As some of the commentors have pointed out, there is no universal 1:1 mapping between mimetypes and file extensions... Some mimetypes have more than one possible extension, many extensions are shared by multiple mimetypes, and some mimetypes have no extension.
Wherever possible, you're much better off storing the mimetype and using that going forward, and forgetting about the extension.
That said, if you do want to get the most common file extension for a given mimetype, then Tika is a good way to go. Apache Tika has a very large set of mimetypes it knows about, and for many of these it also knows mime magic for detection, common extensions, descriptions etc.
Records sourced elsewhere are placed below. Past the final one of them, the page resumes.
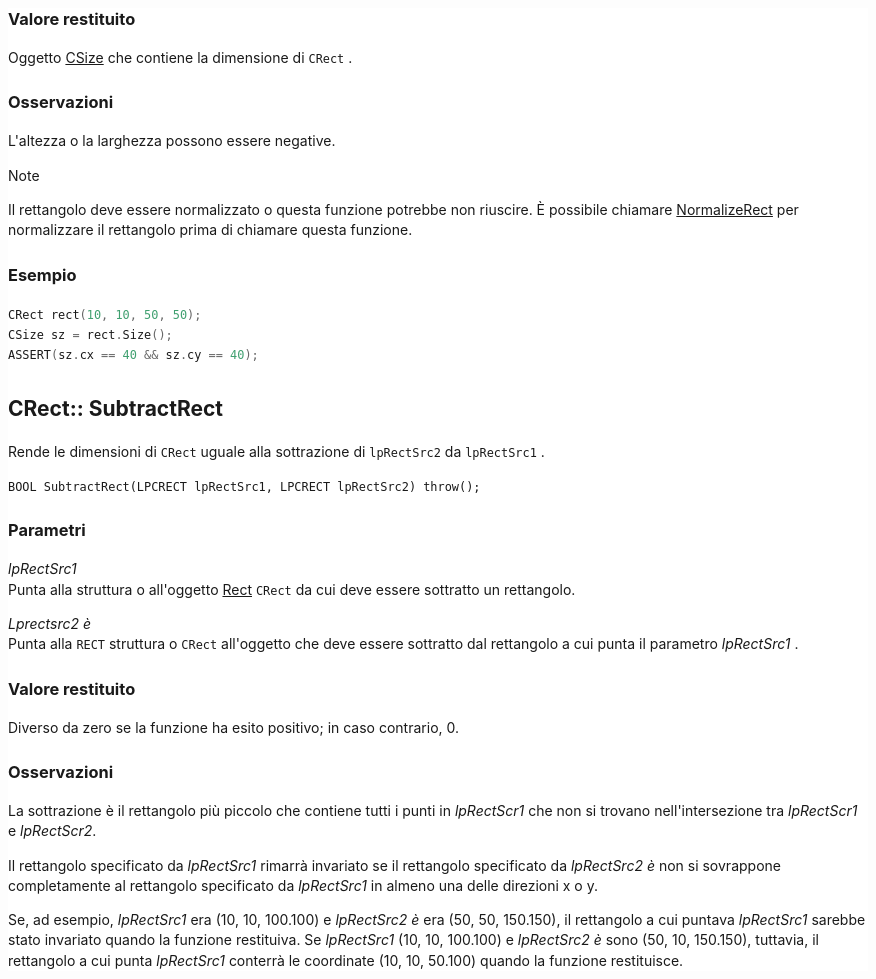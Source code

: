 ### <a name="return-value"></a>Valore restituito

Oggetto [CSize](csize-class.md) che contiene la dimensione di `CRect` .

### <a name="remarks"></a>Osservazioni

L'altezza o la larghezza possono essere negative.

> [!NOTE]
> Il rettangolo deve essere normalizzato o questa funzione potrebbe non riuscire. È possibile chiamare [NormalizeRect](#normalizerect) per normalizzare il rettangolo prima di chiamare questa funzione.

### <a name="example"></a>Esempio

```cpp
CRect rect(10, 10, 50, 50);
CSize sz = rect.Size();
ASSERT(sz.cx == 40 && sz.cy == 40);
```

## <a name="crectsubtractrect"></a><a name="subtractrect"></a> CRect:: SubtractRect

Rende le dimensioni di `CRect` uguale alla sottrazione di `lpRectSrc2` da `lpRectSrc1` .

```
BOOL SubtractRect(LPCRECT lpRectSrc1, LPCRECT lpRectSrc2) throw();
```

### <a name="parameters"></a>Parametri

*lpRectSrc1*<br/>
Punta alla struttura o all'oggetto [Rect](/windows/win32/api/windef/ns-windef-rect) `CRect` da cui deve essere sottratto un rettangolo.

*Lprectsrc2 è*<br/>
Punta alla `RECT` struttura o `CRect` all'oggetto che deve essere sottratto dal rettangolo a cui punta il parametro *lpRectSrc1* .

### <a name="return-value"></a>Valore restituito

Diverso da zero se la funzione ha esito positivo; in caso contrario, 0.

### <a name="remarks"></a>Osservazioni

La sottrazione è il rettangolo più piccolo che contiene tutti i punti in *lpRectScr1* che non si trovano nell'intersezione tra *lpRectScr1* e *lpRectScr2*.

Il rettangolo specificato da *lpRectSrc1* rimarrà invariato se il rettangolo specificato da *lpRectSrc2 è* non si sovrappone completamente al rettangolo specificato da *lpRectSrc1* in almeno una delle direzioni x o y.

Se, ad esempio, *lpRectSrc1* era (10, 10, 100.100) e *lpRectSrc2 è* era (50, 50, 150.150), il rettangolo a cui puntava *lpRectSrc1* sarebbe stato invariato quando la funzione restituiva. Se *lpRectSrc1* (10, 10, 100.100) e *lpRectSrc2 è* sono (50, 10, 150.150), tuttavia, il rettangolo a cui punta *lpRectSrc1* conterrà le coordinate (10, 10, 50.100) quando la funzione restituisce.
If you want to get the most common extension for a JPEG file, then as shown in this Apache Tika unit test you just need to do something like:
MimeTypes allTypes = MimeTypes.getDefaultMimeTypes();
MimeType jpeg = allTypes.forName("image/jpeg");
String jpegExt = jpeg.getExtension(); // .jpg
assertEquals(".jpg", jpeg.getExtension());
The key thing is that you need to load up the xml file that's bundled in the Tika jar to get the definitions of all the mimetypes. If you might be dealing with custom mimetypes too, then Tika supports those, and change line one to be:
TikaConfig config = TikaConfig.getDefaultConfig();
MimeTypes allTypes = config.getMimeRepository();
By using the TikaConfig method to get the MimeTypes, Tika will also check your classpath for custom mimetype defintions, and include those too.